March 8, 2017

In London, OICR leaders discussed cancer research advancements being made in the city. How can OICR help further translate these breakthroughs to patients?

London, Ontario

Ontario’s wealth of cancer research expertise is not limited to one city or region. Innovations from researchers and clinician-scientists across the province are changing the approach to cancer worldwide. London is one of Ontario’s major cancer research nodes and boasts a particular strength in developing medical imaging technology. The city is home to the Lawson Health Research Institute, Robarts Research Institute and the Centre for Imaging Technology Commercialization. Life science and biotechnology research is the source of $1.5 billion in economic activity for the city annually.

On February 3, Dr. Lincoln Stein, OICR’s Interim Scientific Director and Dr. Christine Williams, Deputy Director visited “The Forest City” to learn more about the research happening there, hear from scientists and leaders and discuss options for further collaboration with OICR.

The first stop on their visit brought Stein and Williams to the London Regional Cancer Program (LRCP), a joint initiative of the London Health Sciences Centre and St. Joseph’s Health Care London. There they heard from the program’s leaders about their research strategy and areas where LRCP and OICR can work together. Dr. David Hill, Integrated Vice President, Research for London Health Sciences and St. Joseph’s Health Care London, spoke to Stein and Williams about his vision for London as a cancer research hub.

While at LRCP, Stein and Williams engaged researchers in an informal Q and A session. They heard about the need for more protected research time for clinician-scientists in smaller communities and the desire for access to bioinformatics expertise. The OICR leaders discussed the OICR Investigator Awards program, which helps fund protected time for scientists and clinician-scientists. They also shared how they could access bioinformatics resources through the Institute’s Collaborative Research Resources directory. Stein and Williams acknowledged the need to strengthen ties to the greater London cancer research community and discussed OICR’s efforts to do so. Access to OICR’s commercialization partner, the Fight Against Cancer Innovation Trust, was also highlighted.

“It was great to meet with these leaders and researchers and learn firsthand about ways that we can help each other advance cancer research in Ontario,” says Stein. “Identifying and closing gaps in the province’s cancer research infrastructure will lead to new technologies getting to patients sooner.”

Next, the pair visited Robarts Research Institute, and met with the Institute’s Imaging Director, Dr. Aaron Fenster. He is also the Co-Program Director of OICR’s Smarter Imaging and Imaging Translation Programs. Fenster and his colleagues showed Stein and Williams some of the instruments currently under development, including magnetic resonance and ultrasound-based technologies. Of particular focus during the visit was the potential to integrate imaging research into clinical trials.

“London is well known as one of the leading centres for medical imaging research and the technologies we saw lived up to that billing. Innovation in this area is essential to improving the diagnosis and precise treatment of cancer,” says Williams. “It was interesting to hear about the potential for new imaging tools in clinical trials and we look forward to exploring that further.”

To cap off their busy day, Stein and Williams attended a networking event hosted by Western University’s Centre for Translational Cancer Research, organized by Ms.
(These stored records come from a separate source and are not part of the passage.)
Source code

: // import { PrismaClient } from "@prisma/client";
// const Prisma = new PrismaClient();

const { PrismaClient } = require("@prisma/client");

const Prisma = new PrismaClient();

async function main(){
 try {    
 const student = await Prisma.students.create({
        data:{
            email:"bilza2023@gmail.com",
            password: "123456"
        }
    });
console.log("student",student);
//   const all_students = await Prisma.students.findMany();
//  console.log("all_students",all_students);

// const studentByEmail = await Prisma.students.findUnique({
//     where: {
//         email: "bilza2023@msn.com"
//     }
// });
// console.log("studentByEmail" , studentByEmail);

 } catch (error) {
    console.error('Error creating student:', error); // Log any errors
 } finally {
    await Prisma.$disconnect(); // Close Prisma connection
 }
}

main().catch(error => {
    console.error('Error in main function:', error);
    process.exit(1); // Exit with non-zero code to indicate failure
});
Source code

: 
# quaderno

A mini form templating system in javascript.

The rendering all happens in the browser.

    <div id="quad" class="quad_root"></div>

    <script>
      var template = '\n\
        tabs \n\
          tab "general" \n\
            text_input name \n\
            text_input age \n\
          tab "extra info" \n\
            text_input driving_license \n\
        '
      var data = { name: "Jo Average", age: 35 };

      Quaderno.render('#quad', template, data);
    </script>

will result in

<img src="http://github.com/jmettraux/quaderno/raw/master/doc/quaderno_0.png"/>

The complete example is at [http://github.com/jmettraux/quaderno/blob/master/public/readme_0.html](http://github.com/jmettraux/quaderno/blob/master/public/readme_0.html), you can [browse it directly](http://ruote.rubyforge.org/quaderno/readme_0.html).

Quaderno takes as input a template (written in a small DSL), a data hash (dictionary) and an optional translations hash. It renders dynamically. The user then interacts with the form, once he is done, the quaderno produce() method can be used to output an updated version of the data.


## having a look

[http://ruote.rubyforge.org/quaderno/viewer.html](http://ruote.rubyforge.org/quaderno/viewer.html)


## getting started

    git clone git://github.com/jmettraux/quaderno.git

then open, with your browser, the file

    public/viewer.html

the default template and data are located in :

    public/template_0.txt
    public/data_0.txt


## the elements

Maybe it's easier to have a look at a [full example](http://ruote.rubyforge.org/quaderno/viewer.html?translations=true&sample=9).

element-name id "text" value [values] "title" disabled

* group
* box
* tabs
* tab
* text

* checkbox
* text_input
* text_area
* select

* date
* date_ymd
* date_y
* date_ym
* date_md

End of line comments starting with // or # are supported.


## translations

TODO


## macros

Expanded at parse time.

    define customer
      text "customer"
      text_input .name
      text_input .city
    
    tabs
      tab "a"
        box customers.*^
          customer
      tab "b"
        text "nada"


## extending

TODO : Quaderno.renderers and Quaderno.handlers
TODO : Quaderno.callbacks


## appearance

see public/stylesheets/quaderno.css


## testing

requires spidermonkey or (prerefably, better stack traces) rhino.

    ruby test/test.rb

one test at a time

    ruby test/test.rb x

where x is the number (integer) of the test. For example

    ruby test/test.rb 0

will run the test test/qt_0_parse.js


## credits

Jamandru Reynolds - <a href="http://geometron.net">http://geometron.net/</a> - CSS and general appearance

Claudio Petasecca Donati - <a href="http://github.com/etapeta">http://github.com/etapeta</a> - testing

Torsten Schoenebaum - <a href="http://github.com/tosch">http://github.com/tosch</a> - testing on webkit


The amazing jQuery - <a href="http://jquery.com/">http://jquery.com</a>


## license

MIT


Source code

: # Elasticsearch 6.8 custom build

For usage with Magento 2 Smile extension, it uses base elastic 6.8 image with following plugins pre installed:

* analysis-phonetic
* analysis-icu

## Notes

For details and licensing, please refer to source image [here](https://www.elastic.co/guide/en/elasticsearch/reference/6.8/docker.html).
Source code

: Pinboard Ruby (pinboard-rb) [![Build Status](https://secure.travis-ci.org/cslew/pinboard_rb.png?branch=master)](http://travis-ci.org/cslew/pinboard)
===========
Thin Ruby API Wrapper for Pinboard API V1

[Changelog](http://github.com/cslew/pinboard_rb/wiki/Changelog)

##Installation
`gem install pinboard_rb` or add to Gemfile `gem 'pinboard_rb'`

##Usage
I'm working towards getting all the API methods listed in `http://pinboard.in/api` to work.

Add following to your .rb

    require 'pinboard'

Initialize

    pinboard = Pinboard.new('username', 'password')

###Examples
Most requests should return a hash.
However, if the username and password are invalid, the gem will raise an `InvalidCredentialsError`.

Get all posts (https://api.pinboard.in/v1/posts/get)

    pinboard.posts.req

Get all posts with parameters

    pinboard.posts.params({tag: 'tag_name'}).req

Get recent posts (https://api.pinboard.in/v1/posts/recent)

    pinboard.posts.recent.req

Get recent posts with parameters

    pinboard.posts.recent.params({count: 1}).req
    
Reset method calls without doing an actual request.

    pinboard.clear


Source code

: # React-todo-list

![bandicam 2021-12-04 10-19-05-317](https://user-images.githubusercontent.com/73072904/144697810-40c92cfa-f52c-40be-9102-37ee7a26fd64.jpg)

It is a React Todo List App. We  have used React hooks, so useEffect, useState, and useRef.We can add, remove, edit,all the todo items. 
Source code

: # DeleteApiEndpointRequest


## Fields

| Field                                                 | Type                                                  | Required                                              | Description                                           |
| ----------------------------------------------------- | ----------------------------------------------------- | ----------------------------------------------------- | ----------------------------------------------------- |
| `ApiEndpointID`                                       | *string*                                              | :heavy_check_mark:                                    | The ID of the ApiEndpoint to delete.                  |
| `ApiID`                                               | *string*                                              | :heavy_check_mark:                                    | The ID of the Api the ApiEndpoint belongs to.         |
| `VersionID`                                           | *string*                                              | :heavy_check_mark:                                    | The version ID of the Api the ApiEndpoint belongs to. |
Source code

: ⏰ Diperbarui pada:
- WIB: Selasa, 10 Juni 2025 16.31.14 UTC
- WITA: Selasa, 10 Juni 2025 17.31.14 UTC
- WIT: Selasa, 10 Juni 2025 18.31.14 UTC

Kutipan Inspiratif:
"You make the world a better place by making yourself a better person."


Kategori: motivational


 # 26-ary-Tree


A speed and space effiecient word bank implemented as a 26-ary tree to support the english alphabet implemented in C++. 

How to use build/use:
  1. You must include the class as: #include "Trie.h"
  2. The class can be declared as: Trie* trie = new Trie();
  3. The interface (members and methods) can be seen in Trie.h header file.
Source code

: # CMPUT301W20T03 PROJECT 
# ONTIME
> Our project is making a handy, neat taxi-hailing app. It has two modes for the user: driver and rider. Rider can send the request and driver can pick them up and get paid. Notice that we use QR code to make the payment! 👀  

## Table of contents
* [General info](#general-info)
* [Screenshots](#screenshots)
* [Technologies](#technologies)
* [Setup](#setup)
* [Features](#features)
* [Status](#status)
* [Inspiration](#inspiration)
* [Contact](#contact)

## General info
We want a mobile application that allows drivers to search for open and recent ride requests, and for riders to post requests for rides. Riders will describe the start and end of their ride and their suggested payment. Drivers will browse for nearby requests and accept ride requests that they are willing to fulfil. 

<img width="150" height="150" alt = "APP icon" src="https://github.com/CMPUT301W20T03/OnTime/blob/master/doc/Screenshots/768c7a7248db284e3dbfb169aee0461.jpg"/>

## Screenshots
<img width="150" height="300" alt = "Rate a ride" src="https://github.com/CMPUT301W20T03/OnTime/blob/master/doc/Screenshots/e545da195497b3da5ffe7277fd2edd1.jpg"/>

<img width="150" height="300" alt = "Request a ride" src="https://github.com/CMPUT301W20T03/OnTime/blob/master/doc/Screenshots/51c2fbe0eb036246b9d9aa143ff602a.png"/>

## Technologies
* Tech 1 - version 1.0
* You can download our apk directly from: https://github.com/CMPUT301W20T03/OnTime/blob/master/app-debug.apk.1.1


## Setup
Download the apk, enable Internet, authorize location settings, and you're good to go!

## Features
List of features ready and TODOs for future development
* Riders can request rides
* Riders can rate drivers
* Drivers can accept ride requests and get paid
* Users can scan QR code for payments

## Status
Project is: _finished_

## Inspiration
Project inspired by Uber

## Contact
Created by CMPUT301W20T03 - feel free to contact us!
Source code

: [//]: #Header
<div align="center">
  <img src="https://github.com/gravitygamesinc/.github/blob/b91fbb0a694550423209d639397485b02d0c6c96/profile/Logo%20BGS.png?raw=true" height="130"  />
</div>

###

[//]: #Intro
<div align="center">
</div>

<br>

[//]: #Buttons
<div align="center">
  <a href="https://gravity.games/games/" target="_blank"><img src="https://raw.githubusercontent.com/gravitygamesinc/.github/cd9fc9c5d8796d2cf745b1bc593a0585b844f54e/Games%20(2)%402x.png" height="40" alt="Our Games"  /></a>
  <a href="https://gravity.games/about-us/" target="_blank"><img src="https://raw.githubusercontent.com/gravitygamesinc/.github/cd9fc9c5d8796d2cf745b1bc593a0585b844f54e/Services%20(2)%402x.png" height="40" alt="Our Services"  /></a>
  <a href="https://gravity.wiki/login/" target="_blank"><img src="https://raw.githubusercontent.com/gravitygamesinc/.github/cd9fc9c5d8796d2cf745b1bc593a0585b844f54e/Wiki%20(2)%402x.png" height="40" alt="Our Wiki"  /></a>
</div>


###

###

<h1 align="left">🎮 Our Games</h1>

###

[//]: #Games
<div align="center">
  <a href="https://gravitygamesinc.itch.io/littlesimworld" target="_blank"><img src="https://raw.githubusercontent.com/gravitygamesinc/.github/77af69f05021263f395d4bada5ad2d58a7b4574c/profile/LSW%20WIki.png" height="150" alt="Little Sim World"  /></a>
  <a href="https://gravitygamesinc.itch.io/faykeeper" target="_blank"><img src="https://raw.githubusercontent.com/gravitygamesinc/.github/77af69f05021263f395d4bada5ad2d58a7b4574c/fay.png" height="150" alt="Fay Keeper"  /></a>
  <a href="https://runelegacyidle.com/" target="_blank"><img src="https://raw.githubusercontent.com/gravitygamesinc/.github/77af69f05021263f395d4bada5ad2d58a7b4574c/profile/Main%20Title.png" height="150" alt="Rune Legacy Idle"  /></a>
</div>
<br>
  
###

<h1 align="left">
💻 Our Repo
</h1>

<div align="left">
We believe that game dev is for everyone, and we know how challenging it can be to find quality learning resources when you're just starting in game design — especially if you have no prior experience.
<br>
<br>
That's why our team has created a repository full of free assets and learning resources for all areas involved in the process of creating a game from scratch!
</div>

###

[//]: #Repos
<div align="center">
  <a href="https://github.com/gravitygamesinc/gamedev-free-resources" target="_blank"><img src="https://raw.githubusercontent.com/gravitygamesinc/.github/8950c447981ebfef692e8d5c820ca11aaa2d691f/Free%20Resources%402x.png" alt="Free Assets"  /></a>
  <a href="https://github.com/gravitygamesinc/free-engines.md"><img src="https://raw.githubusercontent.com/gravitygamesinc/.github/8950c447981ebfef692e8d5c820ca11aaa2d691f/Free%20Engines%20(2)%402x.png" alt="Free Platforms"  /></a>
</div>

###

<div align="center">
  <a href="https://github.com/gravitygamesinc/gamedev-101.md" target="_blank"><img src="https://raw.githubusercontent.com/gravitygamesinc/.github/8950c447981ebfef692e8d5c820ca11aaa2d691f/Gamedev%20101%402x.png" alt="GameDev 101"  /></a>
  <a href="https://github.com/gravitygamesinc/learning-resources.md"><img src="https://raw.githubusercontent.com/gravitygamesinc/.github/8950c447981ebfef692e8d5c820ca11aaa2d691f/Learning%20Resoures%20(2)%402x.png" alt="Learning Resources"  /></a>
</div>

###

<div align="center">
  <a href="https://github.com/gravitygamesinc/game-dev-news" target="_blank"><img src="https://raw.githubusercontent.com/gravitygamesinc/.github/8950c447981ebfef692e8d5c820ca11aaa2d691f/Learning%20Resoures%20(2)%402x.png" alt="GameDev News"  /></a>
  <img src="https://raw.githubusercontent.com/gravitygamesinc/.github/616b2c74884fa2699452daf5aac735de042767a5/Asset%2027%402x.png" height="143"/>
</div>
Elizabeth Mazza. There, Stein provided the evening’s keynote address in which he discussed Ontario’s cancer research ecosystem and OICR’s programs and initiatives. The event provided a chance for the pair to connect with more London and Windsor-based researchers and share information about OICR.

“OICR has researchers and trainees working across the province, not just at MaRS in Toronto, so it is important that we foster the connections between these groups so everyone can benefit from their expertise,” says Stein. “By helping to link the best cancer researchers in Ontario we can work together to ensure the province’s best research advancements reach the clinic.”